In the years that followed, mindfulness generated enormous interest. Mark Williams established the Oxford Mindfulness Centre within the Department of Psychiatry at Oxford University. Patrons included one Lady Lavender Patten of Barnes aka Mrs Chris Patten. Chris Patten aka Lord Patten of Barnes was then and still is Chancellor of the University of Oxford. Mark Williams has now retired and the website of the Oxford Mindfulness Centre has recently been revamped, listing different Trustees. One of the current Trustees is Chris Ruane, a former Labour politician from north Wales who was the driving force behind alerting Parliament to the miracle of mindfulness. Chris Ruane too would have known how bad the mental health services were in north Wales. He went to school in north Wales and for many years his constituency was the Vale of Clwyd, just down the road from the notorious North Wales Hospital Denbigh.

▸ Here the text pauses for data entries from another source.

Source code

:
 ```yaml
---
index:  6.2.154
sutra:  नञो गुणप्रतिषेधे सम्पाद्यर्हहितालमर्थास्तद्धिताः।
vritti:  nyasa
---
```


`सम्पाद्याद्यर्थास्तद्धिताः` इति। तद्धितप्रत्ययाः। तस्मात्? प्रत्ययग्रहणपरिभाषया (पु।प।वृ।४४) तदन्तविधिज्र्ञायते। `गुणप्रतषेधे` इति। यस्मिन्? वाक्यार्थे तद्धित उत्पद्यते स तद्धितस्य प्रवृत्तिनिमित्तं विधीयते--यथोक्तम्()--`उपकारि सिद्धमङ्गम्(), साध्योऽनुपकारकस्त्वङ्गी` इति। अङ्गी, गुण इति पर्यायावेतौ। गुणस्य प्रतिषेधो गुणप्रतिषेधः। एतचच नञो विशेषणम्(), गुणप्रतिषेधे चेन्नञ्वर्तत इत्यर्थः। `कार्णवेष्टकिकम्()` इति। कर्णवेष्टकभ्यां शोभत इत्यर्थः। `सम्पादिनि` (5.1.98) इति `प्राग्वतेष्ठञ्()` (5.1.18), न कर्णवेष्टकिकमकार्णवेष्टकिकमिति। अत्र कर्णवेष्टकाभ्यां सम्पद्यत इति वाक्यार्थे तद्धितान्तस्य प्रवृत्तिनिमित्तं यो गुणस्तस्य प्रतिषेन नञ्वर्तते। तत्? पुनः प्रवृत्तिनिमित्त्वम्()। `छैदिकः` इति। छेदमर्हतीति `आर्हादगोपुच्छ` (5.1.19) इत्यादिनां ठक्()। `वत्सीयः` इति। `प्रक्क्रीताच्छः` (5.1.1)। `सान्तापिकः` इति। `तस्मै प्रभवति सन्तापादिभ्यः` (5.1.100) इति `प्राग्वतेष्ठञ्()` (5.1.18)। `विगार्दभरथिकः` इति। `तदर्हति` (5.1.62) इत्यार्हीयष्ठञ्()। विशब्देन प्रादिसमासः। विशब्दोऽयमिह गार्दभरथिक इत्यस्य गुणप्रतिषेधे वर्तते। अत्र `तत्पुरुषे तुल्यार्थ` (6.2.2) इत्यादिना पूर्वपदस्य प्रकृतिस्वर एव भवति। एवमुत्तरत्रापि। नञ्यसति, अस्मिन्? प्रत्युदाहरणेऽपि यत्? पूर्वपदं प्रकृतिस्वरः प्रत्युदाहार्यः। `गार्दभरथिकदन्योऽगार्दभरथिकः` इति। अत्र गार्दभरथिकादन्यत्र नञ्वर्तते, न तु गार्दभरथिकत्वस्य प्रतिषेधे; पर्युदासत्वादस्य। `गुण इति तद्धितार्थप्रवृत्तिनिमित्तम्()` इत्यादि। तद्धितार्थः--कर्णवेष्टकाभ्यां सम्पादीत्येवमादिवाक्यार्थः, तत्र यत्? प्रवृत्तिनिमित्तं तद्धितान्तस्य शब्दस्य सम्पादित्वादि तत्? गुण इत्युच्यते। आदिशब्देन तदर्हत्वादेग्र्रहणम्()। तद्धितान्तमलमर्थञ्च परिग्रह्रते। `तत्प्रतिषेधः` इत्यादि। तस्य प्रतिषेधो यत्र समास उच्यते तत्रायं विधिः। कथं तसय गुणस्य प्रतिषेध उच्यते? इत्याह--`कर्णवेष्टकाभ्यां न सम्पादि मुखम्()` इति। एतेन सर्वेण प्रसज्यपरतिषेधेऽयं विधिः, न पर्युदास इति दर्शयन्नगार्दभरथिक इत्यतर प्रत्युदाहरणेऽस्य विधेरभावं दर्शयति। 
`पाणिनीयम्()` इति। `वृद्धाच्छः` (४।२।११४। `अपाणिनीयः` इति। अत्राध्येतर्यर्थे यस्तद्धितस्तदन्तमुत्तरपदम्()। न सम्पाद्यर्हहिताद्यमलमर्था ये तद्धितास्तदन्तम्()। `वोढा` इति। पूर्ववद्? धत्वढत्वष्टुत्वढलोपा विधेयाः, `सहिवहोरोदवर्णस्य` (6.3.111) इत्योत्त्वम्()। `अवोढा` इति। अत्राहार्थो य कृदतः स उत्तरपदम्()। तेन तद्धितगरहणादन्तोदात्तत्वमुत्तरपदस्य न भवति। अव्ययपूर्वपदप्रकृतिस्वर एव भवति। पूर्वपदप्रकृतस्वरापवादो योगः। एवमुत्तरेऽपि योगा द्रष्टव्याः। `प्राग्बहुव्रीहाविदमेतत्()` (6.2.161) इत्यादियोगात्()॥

At one point some three years ago a friend and I found a You Tube clip of Mark Williams explaining that he wanted to establish a foundation to ensure that mindfulness would continue for generations and generations to come – what was he planning, a Thousand Year Reich? Mark Williams was also very keen that MBCT should acquire recognition from NICE (National Institute for Health and Care Excellence) as an effective treatment for depression. There was an awful lot of research being done by then in the field of mindfulness generally, but a lot of the research and analyses on MBCT and whether it was effective had been done by Mark Williams and his colleagues or people whom he had trained or who were networked with him – ‘true believers’. At this point I’d like to introduce readers to a paper from the British Medical Journal that I came across recently, ‘Conflicts of Interest and Spin In Reviews of Psychological Therapies: A Systematic Review’; Lieb, van der Osten-Sacken, Stoffers-Winterling, Reiss and Barth, 2016, BMJ Open http://bmjopen.bmj.com/content/6/4/e010606.full

This paper raises some important issues which seem to have been largely overlooked and is worth reading in full. Conflicts of interest involving researchers receiving funding from pharmaceutical companies are extensively discussed even in the lay press, but Lieb et al raise the issue of a different sort of conflict of interest – researcher allegiance regarding psychological therapies, ie. the belief of a researcher in the superiority of a psychological therapy when reviewing outcomes of this therapy. Allegiance may be due to a special training in one specific psychological therapy, the involvement in previous efficacy research about this psychological therapy or the involvement in development of aetiological models via basic research. Williams and his colleagues developed MBCT, published the initial research into the efficacy of MBCT and his co-authors like Judith Soulsby and Rebecca Crane had received special training in MBCT. Lieb et al maintain that empirical studies show a strong impact of researcher allegiance on outcome in psychotherapy studies…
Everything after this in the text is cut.